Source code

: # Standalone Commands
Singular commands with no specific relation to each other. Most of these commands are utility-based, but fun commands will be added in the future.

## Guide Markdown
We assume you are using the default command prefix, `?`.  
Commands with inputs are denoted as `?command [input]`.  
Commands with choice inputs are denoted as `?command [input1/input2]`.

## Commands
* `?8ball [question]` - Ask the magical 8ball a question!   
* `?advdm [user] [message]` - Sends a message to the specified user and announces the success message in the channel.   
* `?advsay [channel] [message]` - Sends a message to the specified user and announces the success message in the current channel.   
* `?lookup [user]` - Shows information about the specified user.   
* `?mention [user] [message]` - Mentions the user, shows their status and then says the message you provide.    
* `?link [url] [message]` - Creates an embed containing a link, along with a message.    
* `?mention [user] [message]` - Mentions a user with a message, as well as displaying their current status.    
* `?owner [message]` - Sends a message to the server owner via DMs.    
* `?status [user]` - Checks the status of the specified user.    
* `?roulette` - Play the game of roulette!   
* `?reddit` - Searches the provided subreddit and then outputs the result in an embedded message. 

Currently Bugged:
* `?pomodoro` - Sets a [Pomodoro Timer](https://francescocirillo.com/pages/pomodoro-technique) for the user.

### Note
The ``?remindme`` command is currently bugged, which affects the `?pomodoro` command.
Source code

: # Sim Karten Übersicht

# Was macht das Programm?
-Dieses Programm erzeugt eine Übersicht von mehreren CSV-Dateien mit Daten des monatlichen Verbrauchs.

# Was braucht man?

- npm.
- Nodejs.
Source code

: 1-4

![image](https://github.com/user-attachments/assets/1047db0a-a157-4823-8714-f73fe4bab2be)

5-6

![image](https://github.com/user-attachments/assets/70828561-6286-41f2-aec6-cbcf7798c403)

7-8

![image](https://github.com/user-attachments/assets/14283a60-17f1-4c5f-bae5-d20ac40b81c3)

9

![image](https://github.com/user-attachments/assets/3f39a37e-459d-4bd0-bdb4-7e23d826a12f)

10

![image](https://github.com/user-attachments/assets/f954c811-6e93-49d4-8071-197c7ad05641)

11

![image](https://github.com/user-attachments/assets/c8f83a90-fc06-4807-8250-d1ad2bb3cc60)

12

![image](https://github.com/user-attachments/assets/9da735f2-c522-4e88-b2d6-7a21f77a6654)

____

• **TASK DIRECTIONS**
Retype exactly the lines from the one containing "game of roulette!" through the last line of the records above, including both.

• **ANSWER SECTION**
* `?roulette` - Play the game of roulette!   
* `?reddit` - Searches the provided subreddit and then outputs the result in an embedded message. 

Currently Bugged:
* `?pomodoro` - Sets a [Pomodoro Timer](https://francescocirillo.com/pages/pomodoro-technique) for the user.

### Note
The ``?remindme`` command is currently bugged, which affects the `?pomodoro` command.
Source code

: # Sim Karten Übersicht

# Was macht das Programm?
-Dieses Programm erzeugt eine Übersicht von mehreren CSV-Dateien mit Daten des monatlichen Verbrauchs.

# Was braucht man?

- npm.
- Nodejs.
Source code

: 1-4

![image](https://github.com/user-attachments/assets/1047db0a-a157-4823-8714-f73fe4bab2be)

5-6

![image](https://github.com/user-attachments/assets/70828561-6286-41f2-aec6-cbcf7798c403)

7-8

![image](https://github.com/user-attachments/assets/14283a60-17f1-4c5f-bae5-d20ac40b81c3)

9

![image](https://github.com/user-attachments/assets/3f39a37e-459d-4bd0-bdb4-7e23d826a12f)

10

![image](https://github.com/user-attachments/assets/f954c811-6e93-49d4-8071-197c7ad05641)

11

![image](https://github.com/user-attachments/assets/c8f83a90-fc06-4807-8250-d1ad2bb3cc60)

12

![image](https://github.com/user-attachments/assets/9da735f2-c522-4e88-b2d6-7a21f77a6654)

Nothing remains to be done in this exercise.